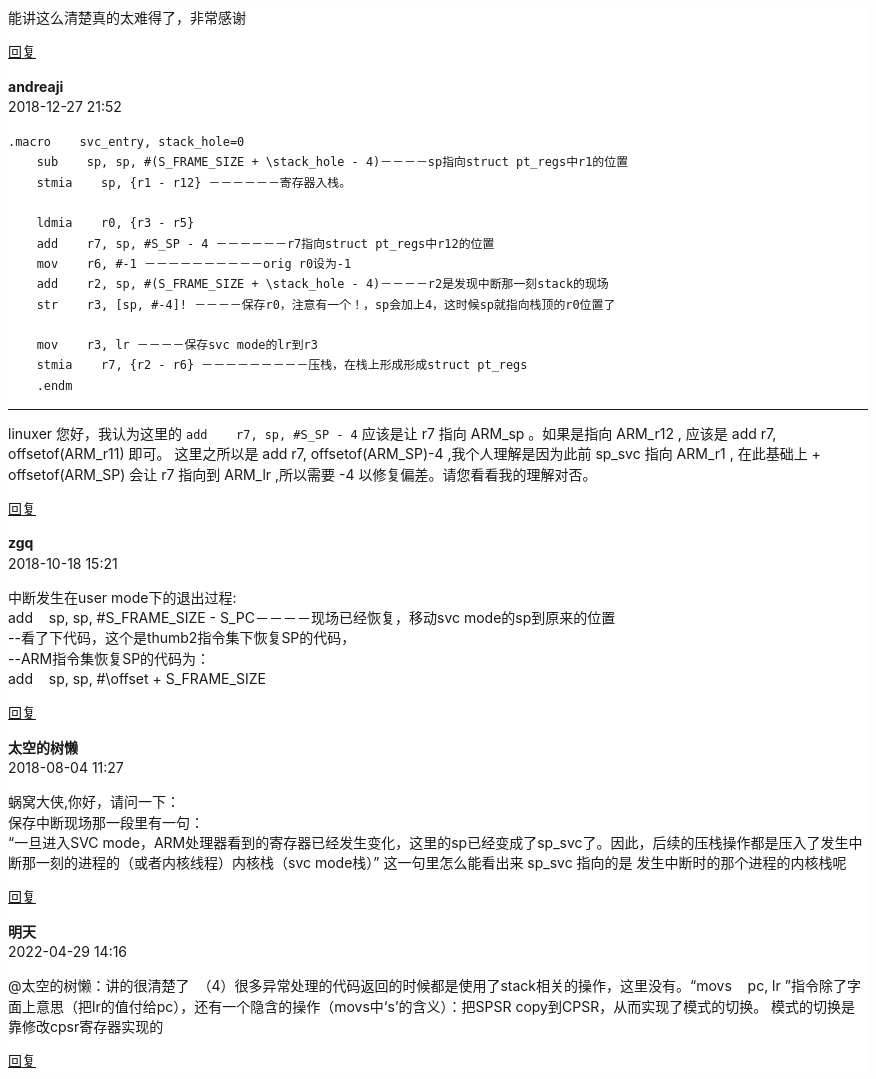 能讲这么清楚真的太难得了，非常感谢

[回复](http://www.wowotech.net/irq_subsystem/irq_handler.html#comment-7582)

**andreaji**  
2018-12-27 21:52

```  
.macro    svc_entry, stack_hole=0  
    sub    sp, sp, #(S_FRAME_SIZE + \stack_hole - 4)－－－－sp指向struct pt_regs中r1的位置  
    stmia    sp, {r1 - r12} －－－－－－寄存器入栈。  
  
    ldmia    r0, {r3 - r5}  
    add    r7, sp, #S_SP - 4 －－－－－－r7指向struct pt_regs中r12的位置  
    mov    r6, #-1 －－－－－－－－－－orig r0设为-1  
    add    r2, sp, #(S_FRAME_SIZE + \stack_hole - 4)－－－－r2是发现中断那一刻stack的现场  
    str    r3, [sp, #-4]! －－－－保存r0，注意有一个！，sp会加上4，这时候sp就指向栈顶的r0位置了  
  
    mov    r3, lr －－－－保存svc mode的lr到r3  
    stmia    r7, {r2 - r6} －－－－－－－－－压栈，在栈上形成形成struct pt_regs  
    .endm  
```  
-------------------------------------------------------------------------------  
linuxer 您好，我认为这里的 `add    r7, sp, #S_SP - 4` 应该是让 r7 指向 ARM_sp 。如果是指向 ARM_r12 , 应该是 add r7, offsetof(ARM_r11) 即可。 这里之所以是 add r7, offsetof(ARM_SP)-4 ,我个人理解是因为此前 sp_svc 指向 ARM_r1 , 在此基础上 + offsetof(ARM_SP) 会让 r7 指向到 ARM_lr ,所以需要 -4 以修复偏差。请您看看我的理解对否。

[回复](http://www.wowotech.net/irq_subsystem/irq_handler.html#comment-7111)

**zgq**  
2018-10-18 15:21

中断发生在user mode下的退出过程:  
add    sp, sp, #S_FRAME_SIZE - S_PC－－－－现场已经恢复，移动svc mode的sp到原来的位置  
--看了下代码，这个是thumb2指令集下恢复SP的代码，  
--ARM指令集恢复SP的代码为：  
add    sp, sp, #\offset + S_FRAME_SIZE

[回复](http://www.wowotech.net/irq_subsystem/irq_handler.html#comment-6991)

**太空的树懒**  
2018-08-04 11:27

蜗窝大侠,你好，请问一下：  
保存中断现场那一段里有一句：  
“一旦进入SVC mode，ARM处理器看到的寄存器已经发生变化，这里的sp已经变成了sp_svc了。因此，后续的压栈操作都是压入了发生中断那一刻的进程的（或者内核线程）内核栈（svc mode栈）” 这一句里怎么能看出来 sp_svc 指向的是 发生中断时的那个进程的内核栈呢

[回复](http://www.wowotech.net/irq_subsystem/irq_handler.html#comment-6866)

**明天**  
2022-04-29 14:16

@太空的树懒：讲的很清楚了  （4）很多异常处理的代码返回的时候都是使用了stack相关的操作，这里没有。“movs    pc, lr ”指令除了字面上意思（把lr的值付给pc），还有一个隐含的操作（movs中‘s’的含义）：把SPSR copy到CPSR，从而实现了模式的切换。 模式的切换是靠修改cpsr寄存器实现的

[回复](http://www.wowotech.net/irq_subsystem/irq_handler.html#comment-8609)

+++++

EXERCISE - Without altering anything, output all the lines above but none of the images.

EXERCISE OUTPUT -
 能讲这么清楚真的太难得了，非常感谢

[回复](http://www.wowotech.net/irq_subsystem/irq_handler.html#comment-7582)

**andreaji**  
2018-12-27 21:52

```  
.macro    svc_entry, stack_hole=0  
    sub    sp, sp, #(S_FRAME_SIZE + \stack_hole - 4)－－－－sp指向struct pt_regs中r1的位置  
    stmia    sp, {r1 - r12} －－－－－－寄存器入栈。  
  
    ldmia    r0, {r3 - r5}  
    add    r7, sp, #S_SP - 4 －－－－－－r7指向struct pt_regs中r12的位置  
    mov    r6, #-1 －－－－－－－－－－orig r0设为-1  
    add    r2, sp, #(S_FRAME_SIZE + \stack_hole - 4)－－－－r2是发现中断那一刻stack的现场  
    str    r3, [sp, #-4]! －－－－保存r0，注意有一个！，sp会加上4，这时候sp就指向栈顶的r0位置了  
  
    mov    r3, lr －－－－保存svc mode的lr到r3  
    stmia    r7, {r2 - r6} －－－－－－－－－压栈，在栈上形成形成struct pt_regs  
    .endm  
```  
-------------------------------------------------------------------------------  
linuxer 您好，我认为这里的 `add    r7, sp, #S_SP - 4` 应该是让 r7 指向 ARM_sp 。如果是指向 ARM_r12 , 应该是 add r7, offsetof(ARM_r11) 即可。 这里之所以是 add r7, offsetof(ARM_SP)-4 ,我个人理解是因为此前 sp_svc 指向 ARM_r1 , 在此基础上 + offsetof(ARM_SP) 会让 r7 指向到 ARM_lr ,所以需要 -4 以修复偏差。请您看看我的理解对否。

[回复](http://www.wowotech.net/irq_subsystem/irq_handler.html#comment-7111)

**zgq**  
2018-10-18 15:21

中断发生在user mode下的退出过程:  
add    sp, sp, #S_FRAME_SIZE - S_PC－－－－现场已经恢复，移动svc mode的sp到原来的位置  
--看了下代码，这个是thumb2指令集下恢复SP的代码，  
--ARM指令集恢复SP的代码为：  
add    sp, sp, #\offset + S_FRAME_SIZE

[回复](http://www.wowotech.net/irq_subsystem/irq_handler.html#comment-6991)

**太空的树懒**  
2018-08-04 11:27

蜗窝大侠,你好，请问一下：  
保存中断现场那一段里有一句：  
“一旦进入SVC mode，ARM处理器看到的寄存器已经发生变化，这里的sp已经变成了sp_svc了。因此，后续的压栈操作都是压入了发生中断那一刻的进程的（或者内核线程）内核栈（svc mode栈）” 这一句里怎么能看出来 sp_svc 指向的是 发生中断时的那个进程的内核栈呢

[回复](http://www.wowotech.net/irq_subsystem/irq_handler.html#comment-6866)

**明天**  
2022-04-29 14:16

@太空的树懒：讲的很清楚了  （4）很多异常处理的代码返回的时候都是使用了stack相关的操作，这里没有。“movs    pc, lr ”指令除了字面上意思（把lr的值付给pc），还有一个隐含的操作（movs中‘s’的含义）：把SPSR copy到CPSR，从而实现了模式的切换。 模式的切换是靠修改cpsr寄存器实现的

[回复](http://www.wowotech.net/irq_subsystem/irq_handler.html#comment-8609)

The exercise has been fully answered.